Also ich finde Andres Beispiel auch etwas verwirrend.

@Beni genau so habe ich das gemeint


----------



## muckelzwerg (27. Jul 2006)

Ich habe zwei Fragen :

Warum eine eigene Actionklasse ?
Reicht es nicht aus, eine einzelne AbstractAction zu erzeugen und
deren actionPerformed zu setzen ?
Wofür braucht man die Klasse, wenn man doch eigentlich nur eine Instanz haben will.
(evtl. irgendwleche Vorteile bei der Übergabe an die Auslöser oder sowas ?)

Sind Actions und eigene ActionListener in reines entweder-oder ?
Der ActionListener bietet doch eigentlich nur die Möglichkeit
Actions in einen bestimmten Kontext zu setzen.
Dann kann die Action ganz unabhängig ihren Code enthalten, 
und der Listener führt "Spezialaufgaben" aus, wenn diese eine Action
von seinen zu überwachenden Componenten ausgelöst wird.
Oder gibt es noch mehr Anwendungsfälle für eine Kombination ?

  --  --  muckelzwerg


----------



## Beni (27. Jul 2006)

muckelzwerg hat gesagt.:
			
		

> Warum eine eigene Actionklasse ?
> Reicht es nicht aus, eine einzelne AbstractAction zu erzeugen und
> deren actionPerformed zu setzen ?
> Wofür braucht man die Klasse, wenn man doch eigentlich nur eine Instanz haben will.
> (evtl. irgendwleche Vorteile bei der Übergabe an die Auslöser oder sowas ?)


Der Vorteil: *Trennung von Code, gegenseitige Unabhängigkeit, Konzentration von zusammengehörenden Daten an einer Stelle*
Deine Variante mag ja bei 2 Aktionen noch funktionieren, aber was glaubst du, wie übersichtlich es noch ist, wenn du 20 Aktionen hast?
Und auch eine neue Aktion einbauen, ist bei mehreren Action-Klassen wesentlich einfacher, als wenn du alles an einem Ort zusammenwurstelst.



			
				muckelzwerg hat gesagt.:
			
		

> Sind Actions und eigene ActionListener in reines entweder-oder ?
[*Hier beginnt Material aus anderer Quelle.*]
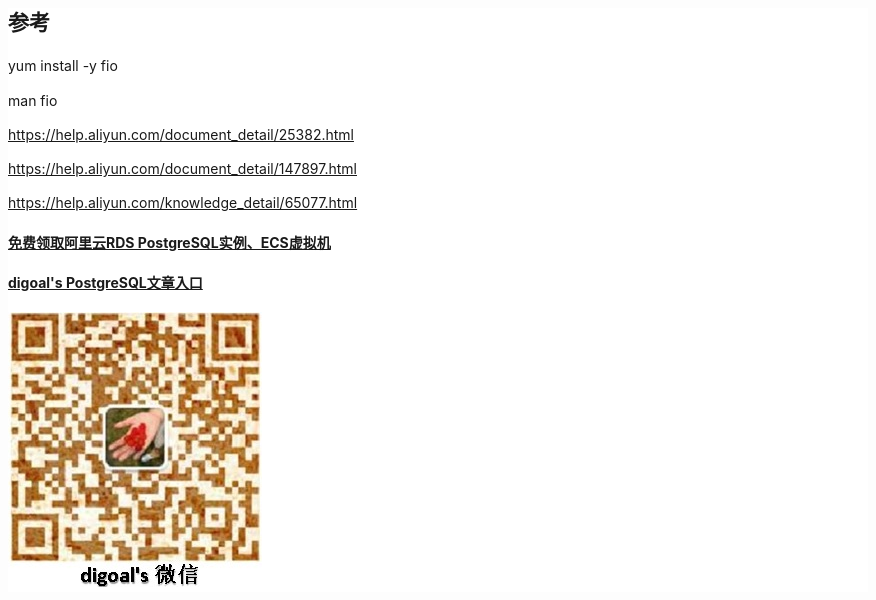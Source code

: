 ## 参考    
yum install -y fio    
    
man fio    
    
https://help.aliyun.com/document_detail/25382.html  
  
https://help.aliyun.com/document_detail/147897.html  
  
https://help.aliyun.com/knowledge_detail/65077.html  
  
    
  
#### [免费领取阿里云RDS PostgreSQL实例、ECS虚拟机](https://www.aliyun.com/database/postgresqlactivity "57258f76c37864c6e6d23383d05714ea")
  
  
#### [digoal's PostgreSQL文章入口](https://github.com/digoal/blog/blob/master/README.md "22709685feb7cab07d30f30387f0a9ae")
  
  
![digoal's weixin](../pic/digoal_weixin.jpg "f7ad92eeba24523fd47a6e1a0e691b59")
Grundsätzlich kann man sie wild durcheinander mischeln.


			
				muckelzwerg hat gesagt.:
			
		

> Der ActionListener bietet doch eigentlich nur die Möglichkeit
> Actions in einen bestimmten Kontext zu setzen.
> Dann kann die Action ganz unabhängig ihren Code enthalten,
> und der Listener führt "Spezialaufgaben" aus, wenn diese eine Action
> ...


Ich verstehe nicht, was du damit meinst. Actions sind ja selbst schon ActionListener, was willst du da noch weiter hinzufügen?


----------



## muckelzwerg (27. Jul 2006)

Beni hat gesagt.:
			
		

> Deine Variante mag ja bei 2 Aktionen noch funktionieren, aber was glaubst du, wie übersichtlich es noch ist, wenn du 20 Aktionen hast?
> Und auch eine neue Aktion einbauen, ist bei mehreren Action-Klassen wesentlich einfacher, als wenn du alles an einem Ort zusammenwurstelst.


Versteh ich nicht, sorry.
Wieso ist es unübersichtlich, wenn ich alles an einem Ort mache ?
Ich würde die Actions an einem zuständigen Ort erzeugen (Factory oder sowas) und dann den 
Auslösern in die Hand geben.
Jede Action wird am Ende der actionperformed() zurückgesetzt, damit kein Einfluss zwischen den 
Aufrufen ist.




			
				Beni hat gesagt.:
			
		

> Ich verstehe nicht, was du damit meinst. Actions sind ja selbst schon ActionListener, was willst du da noch weiter hinzufügen?


Trennung von Code.
Die Action enthält den Code, der für ihre allgemeine Ausführung nötig ist.
Unabhängig davon, wer sie aufruft etc. (es sei denn der Aufrufer oder andere parameter
sind für die Action essentiell, damit sie ihre Arbeit tun kann)
Der Actionlistener überwacht eine Menge von Komponenten und kann sich auf diese zugeschnitten
verhalten.
(blödes) Beispiel :
Die Action führt einen Arbeitsgang aus, für den es unwichtig ist, zu wissen,
wer in aufruft, und wie oft er ausgeführt wird.
Ein Listener lauscht auf alle Buttons eines Panels, ob sie diese Action ausführen und protokolliert das,
oder macht sonstwas ...
Damit bleibt die Action "unbelastet" von kontextabhängigem Code, und macht nur ihre Arbeit.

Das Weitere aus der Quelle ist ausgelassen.